> _Directions for this task_: Give back an exact copy of the lines in the records below, from the line that has "## Overview" through the line that has "## Components Used", and nothing besides.

╭─ Source information

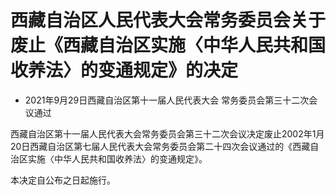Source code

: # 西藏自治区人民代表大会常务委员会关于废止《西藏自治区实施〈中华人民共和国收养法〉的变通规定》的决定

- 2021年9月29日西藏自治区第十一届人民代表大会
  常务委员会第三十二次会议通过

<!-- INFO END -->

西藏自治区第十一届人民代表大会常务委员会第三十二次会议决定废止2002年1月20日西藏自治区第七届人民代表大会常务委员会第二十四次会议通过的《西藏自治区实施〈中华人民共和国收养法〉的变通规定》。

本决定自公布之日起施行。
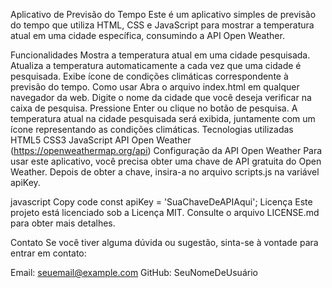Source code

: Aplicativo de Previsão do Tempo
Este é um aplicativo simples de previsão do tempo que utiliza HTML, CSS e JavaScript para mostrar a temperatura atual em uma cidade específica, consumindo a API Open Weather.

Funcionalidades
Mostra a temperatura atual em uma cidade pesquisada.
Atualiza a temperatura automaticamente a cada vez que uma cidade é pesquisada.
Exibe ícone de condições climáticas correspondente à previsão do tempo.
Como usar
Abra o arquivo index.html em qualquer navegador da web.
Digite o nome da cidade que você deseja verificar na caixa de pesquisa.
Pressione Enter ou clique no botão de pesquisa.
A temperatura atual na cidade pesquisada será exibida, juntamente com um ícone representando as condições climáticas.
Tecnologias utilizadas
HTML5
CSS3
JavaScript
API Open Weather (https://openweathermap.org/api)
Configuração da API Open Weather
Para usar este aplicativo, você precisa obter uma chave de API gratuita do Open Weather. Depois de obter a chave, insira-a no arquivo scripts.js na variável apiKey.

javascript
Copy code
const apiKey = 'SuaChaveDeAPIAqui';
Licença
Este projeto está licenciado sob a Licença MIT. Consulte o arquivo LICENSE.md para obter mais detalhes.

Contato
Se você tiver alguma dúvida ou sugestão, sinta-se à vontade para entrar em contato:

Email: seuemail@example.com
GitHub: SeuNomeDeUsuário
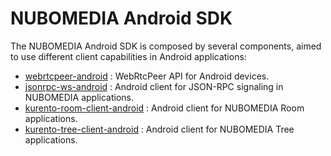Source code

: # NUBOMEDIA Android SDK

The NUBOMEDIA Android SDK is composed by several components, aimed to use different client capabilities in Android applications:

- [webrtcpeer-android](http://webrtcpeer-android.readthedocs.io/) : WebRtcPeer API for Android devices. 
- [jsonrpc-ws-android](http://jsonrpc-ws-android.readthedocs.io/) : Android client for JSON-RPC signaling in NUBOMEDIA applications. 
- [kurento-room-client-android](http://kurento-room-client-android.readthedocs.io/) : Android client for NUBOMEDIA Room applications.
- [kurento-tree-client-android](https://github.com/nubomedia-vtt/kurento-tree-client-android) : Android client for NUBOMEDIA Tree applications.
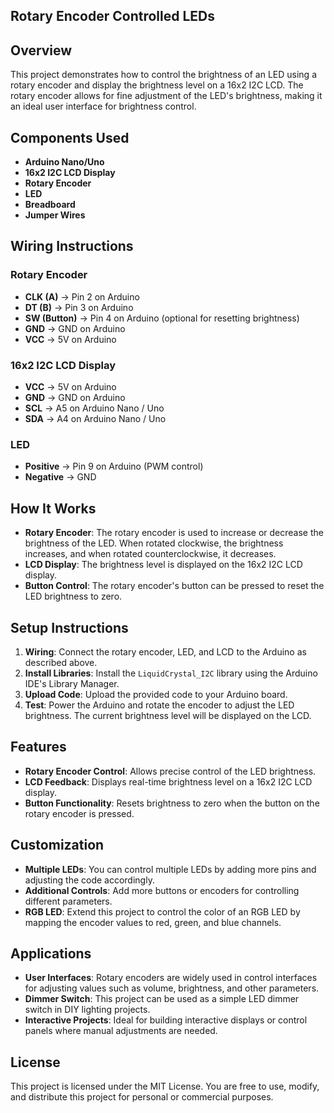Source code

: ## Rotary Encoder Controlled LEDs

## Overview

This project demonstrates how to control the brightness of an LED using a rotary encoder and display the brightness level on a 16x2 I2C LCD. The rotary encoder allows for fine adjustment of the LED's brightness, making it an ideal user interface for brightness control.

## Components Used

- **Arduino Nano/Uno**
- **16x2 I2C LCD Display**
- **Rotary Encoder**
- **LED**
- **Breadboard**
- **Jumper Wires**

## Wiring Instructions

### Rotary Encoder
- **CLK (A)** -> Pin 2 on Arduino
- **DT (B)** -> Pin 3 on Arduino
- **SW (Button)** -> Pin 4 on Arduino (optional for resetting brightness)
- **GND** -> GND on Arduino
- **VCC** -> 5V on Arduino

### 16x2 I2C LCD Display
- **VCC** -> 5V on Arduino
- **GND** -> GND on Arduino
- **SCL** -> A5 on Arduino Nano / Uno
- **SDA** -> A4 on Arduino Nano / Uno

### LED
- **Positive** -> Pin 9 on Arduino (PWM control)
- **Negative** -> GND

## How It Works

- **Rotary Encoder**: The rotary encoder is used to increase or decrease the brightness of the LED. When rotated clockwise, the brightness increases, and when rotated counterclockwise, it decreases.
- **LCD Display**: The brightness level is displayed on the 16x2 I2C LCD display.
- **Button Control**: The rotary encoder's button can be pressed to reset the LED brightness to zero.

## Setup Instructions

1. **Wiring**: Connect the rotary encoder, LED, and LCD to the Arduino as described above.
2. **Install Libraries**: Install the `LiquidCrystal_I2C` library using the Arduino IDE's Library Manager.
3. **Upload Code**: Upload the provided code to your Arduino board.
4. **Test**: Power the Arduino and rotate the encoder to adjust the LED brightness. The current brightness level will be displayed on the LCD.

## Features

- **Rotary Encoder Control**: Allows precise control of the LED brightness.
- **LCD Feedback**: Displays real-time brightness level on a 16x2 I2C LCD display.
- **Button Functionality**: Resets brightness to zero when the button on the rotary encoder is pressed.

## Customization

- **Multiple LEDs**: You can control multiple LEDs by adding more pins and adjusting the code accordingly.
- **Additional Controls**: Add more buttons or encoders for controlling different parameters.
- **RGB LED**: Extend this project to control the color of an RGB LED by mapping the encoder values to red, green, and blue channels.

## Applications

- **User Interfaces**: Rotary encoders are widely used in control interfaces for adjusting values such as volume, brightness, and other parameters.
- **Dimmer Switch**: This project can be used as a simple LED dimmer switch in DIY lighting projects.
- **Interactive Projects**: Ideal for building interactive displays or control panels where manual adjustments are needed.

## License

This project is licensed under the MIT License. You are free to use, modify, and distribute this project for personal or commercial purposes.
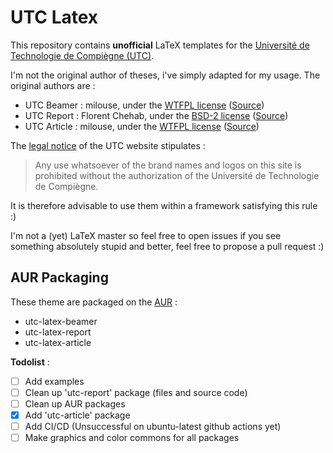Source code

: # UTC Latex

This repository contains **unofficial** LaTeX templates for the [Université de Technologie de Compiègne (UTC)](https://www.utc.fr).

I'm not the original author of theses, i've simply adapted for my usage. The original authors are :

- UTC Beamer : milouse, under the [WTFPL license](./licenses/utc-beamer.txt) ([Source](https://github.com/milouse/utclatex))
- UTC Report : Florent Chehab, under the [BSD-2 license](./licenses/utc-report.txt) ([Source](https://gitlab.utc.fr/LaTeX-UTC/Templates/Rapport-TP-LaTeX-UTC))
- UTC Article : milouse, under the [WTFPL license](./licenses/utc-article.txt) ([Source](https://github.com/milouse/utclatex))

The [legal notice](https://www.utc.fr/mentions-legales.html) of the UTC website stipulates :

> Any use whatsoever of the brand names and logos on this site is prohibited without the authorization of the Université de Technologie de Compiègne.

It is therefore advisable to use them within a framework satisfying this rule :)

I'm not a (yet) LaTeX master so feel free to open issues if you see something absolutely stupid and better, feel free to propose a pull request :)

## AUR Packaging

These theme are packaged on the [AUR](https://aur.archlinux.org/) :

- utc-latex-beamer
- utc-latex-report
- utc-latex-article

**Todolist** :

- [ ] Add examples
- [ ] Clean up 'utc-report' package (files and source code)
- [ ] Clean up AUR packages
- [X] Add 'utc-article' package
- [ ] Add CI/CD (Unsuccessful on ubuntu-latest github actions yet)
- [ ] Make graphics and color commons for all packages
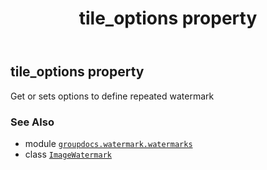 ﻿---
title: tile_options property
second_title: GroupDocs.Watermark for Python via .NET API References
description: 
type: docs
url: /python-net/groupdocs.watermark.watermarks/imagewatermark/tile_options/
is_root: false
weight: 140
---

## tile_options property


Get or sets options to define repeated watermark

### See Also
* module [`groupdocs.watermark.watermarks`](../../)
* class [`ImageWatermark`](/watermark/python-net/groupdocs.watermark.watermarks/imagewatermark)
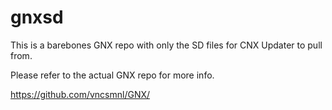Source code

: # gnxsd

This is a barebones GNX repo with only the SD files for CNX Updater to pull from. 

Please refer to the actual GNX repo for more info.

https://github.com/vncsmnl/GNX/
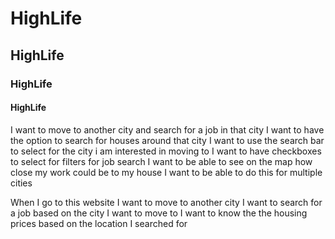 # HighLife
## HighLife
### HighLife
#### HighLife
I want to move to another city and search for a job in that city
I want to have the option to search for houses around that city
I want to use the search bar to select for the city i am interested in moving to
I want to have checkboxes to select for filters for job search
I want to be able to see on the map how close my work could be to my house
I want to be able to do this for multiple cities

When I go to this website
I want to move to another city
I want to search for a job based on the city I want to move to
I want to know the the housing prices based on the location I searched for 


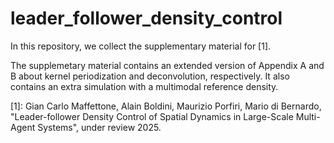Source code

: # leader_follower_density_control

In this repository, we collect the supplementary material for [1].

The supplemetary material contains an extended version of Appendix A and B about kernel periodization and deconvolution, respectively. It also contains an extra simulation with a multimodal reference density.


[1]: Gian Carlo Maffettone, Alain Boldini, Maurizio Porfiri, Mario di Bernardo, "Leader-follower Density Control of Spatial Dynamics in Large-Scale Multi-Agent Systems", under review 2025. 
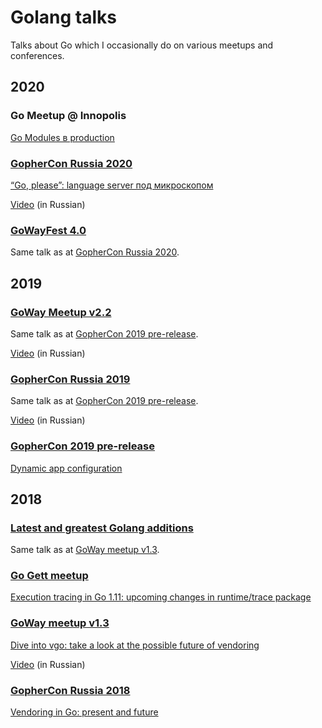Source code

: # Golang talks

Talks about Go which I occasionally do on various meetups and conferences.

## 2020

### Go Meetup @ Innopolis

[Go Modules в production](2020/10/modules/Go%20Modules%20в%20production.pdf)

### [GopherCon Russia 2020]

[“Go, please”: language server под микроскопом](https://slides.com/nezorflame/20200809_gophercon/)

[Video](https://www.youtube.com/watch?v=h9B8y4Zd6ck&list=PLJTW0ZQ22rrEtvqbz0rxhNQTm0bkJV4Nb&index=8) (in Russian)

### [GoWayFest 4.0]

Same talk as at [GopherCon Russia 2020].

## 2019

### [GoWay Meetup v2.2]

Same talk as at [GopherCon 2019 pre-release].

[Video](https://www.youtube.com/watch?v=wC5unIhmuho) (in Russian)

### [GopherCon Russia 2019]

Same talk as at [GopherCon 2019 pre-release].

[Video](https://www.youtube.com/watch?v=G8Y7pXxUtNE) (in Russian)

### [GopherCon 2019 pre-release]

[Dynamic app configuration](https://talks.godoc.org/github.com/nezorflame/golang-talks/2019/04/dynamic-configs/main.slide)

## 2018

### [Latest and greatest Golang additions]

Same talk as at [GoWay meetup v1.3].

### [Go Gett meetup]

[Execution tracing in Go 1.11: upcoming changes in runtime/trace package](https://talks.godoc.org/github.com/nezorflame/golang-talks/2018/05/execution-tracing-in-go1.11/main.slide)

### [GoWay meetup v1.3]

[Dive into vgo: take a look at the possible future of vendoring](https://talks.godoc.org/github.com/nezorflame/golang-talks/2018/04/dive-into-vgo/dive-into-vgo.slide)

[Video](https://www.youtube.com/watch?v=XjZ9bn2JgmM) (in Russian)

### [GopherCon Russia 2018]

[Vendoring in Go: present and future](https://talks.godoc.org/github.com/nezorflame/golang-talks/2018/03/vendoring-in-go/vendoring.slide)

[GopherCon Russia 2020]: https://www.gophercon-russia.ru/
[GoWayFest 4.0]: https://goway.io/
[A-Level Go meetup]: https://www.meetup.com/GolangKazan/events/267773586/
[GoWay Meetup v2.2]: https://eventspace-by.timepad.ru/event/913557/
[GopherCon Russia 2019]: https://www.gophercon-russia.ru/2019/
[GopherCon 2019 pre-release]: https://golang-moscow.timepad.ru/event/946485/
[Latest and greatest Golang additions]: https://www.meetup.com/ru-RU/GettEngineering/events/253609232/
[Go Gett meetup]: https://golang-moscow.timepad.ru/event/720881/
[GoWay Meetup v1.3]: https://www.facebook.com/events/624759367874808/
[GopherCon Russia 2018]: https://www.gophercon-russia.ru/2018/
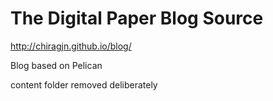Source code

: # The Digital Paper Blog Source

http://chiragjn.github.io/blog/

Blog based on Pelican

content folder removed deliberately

╰─

> _Completed task_:
## Overview

This project demonstrates how to control the brightness of an LED using a rotary encoder and display the brightness level on a 16x2 I2C LCD. The rotary encoder allows for fine adjustment of the LED's brightness, making it an ideal user interface for brightness control.

## Components Used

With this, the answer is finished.